In 1956 Moscow saw a ground-breaking exhibition of Russian nineteenth century
paintings. These pictures, previously closeted away in the Russian Museum
in what was then Leningrad, were paraded in all their magnificence and variety.
Jurowski's
Russian Painters arose from that event. The composer
who had visited the exhibition created a sort of sequel to Mussorgsky's
Pictures at an Exhibition. This was written directly for orchestra
but is without linking Promenade music. What we have is a grand suite of orchestral
impressions: some are as short as 1:49; others as long as 5.32.
The subject paintings range from Isaak Iljitsch Levitan's
Above
eternal peace with lavish Rimskian cinematic writing for the strings
and a rather Russian nationalist flavour generally. The next viewing is of
Ivan Tsarevich, riding the grey wolf by Viktor Michailowitsch Wasnezow
in which peaceful reflection becomes animated and explores rhythmic energy
in a way that look backwards to Shostakovich.
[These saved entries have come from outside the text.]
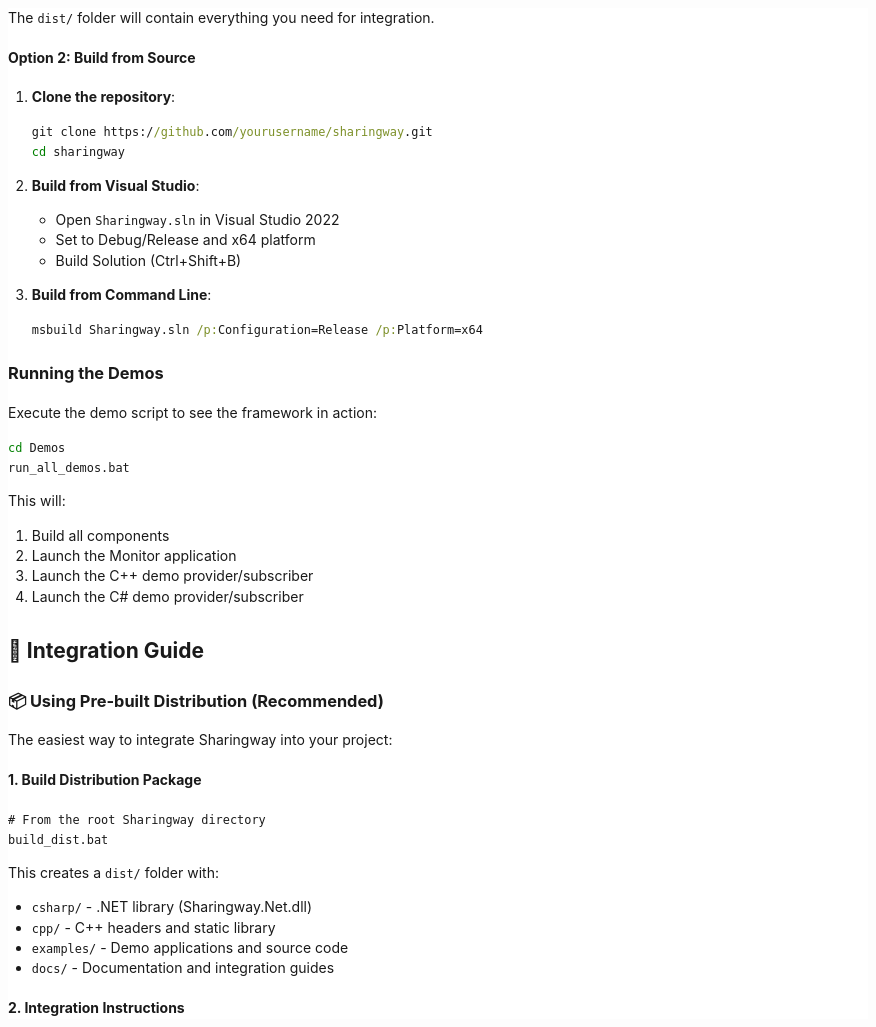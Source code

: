 The `dist/` folder will contain everything you need for integration.

#### Option 2: Build from Source

1. **Clone the repository**:
   ```cmd
   git clone https://github.com/yourusername/sharingway.git
   cd sharingway
   ```

2. **Build from Visual Studio**:
   - Open `Sharingway.sln` in Visual Studio 2022
   - Set to Debug/Release and x64 platform
   - Build Solution (Ctrl+Shift+B)

3. **Build from Command Line**:
   ```cmd
   msbuild Sharingway.sln /p:Configuration=Release /p:Platform=x64
   ```

### Running the Demos

Execute the demo script to see the framework in action:

```cmd
cd Demos
run_all_demos.bat
```

This will:
1. Build all components
2. Launch the Monitor application
3. Launch the C++ demo provider/subscriber
4. Launch the C# demo provider/subscriber

## 🔧 Integration Guide

### 📦 Using Pre-built Distribution (Recommended)

The easiest way to integrate Sharingway into your project:

#### 1. Build Distribution Package

```cmd
# From the root Sharingway directory
build_dist.bat
```

This creates a `dist/` folder with:
- `csharp/` - .NET library (Sharingway.Net.dll)
- `cpp/` - C++ headers and static library
- `examples/` - Demo applications and source code
- `docs/` - Documentation and integration guides

#### 2. Integration Instructions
Portrait of an unknown woman
by Iwan Nikolajewitsch Kramskoj is an essay in which sentimental violins are
counterpointed with plodding timpani.
The Morning of the Streltsy's
execution (Wassilij Iwanowitsch Surikow) is black-souled Mussorgskian
music, heavy with a bleak and tragic clamour. Konstantin Alexejewitsch Korowin's
A winter scene is very brief and playful, seeming to ape Mussorgsky's
"unhatched chicks" with flighty-fluffy music out of the same grab-bag
as
Love of Three Oranges.
Alenushka (Viktor Michailowitsch
Wasnezow) has the "look and feel" of music for the silver screen:
the sot of music you may imagine would accompany a 1950s Cary Grant caper
- well, the Russian equivalent. Jurowski ends with
Maslenitsa by
Boris Michailowitsch Kustodiew. In this we again appear to be in the sphere
of popular Russian cinema spectaculars with a barely containable gathering
excitement. It reminded me of music with a similar effect by Franz Waxman
for the film
Taras Bulba (
The ride to Dubno). This suite
presents the listener with pictorial and colourful writing with a light and
occasionally spectacular accent.
I should add that the CPO booklet and insert cannot make up its mind whether
it is Jurowski or Jurovski. It shows Jurovski on the cover but the more usually
encountered Jurowski elsewhere. Also at one point the Symphony is referred
to on page 11 as No. 4. Given all the other references that should have read
No. 5.
This CD introduces us to a Russian composer we have probably never heard;
still less heard of before. The music, sometimes virile sometimes vivid, overall
rates as interesting rather than irresistible. Even so I am pleased to have
heard it and hope to hear more. What about those other symphonies, the piano
concerto and the orchestral tone poems?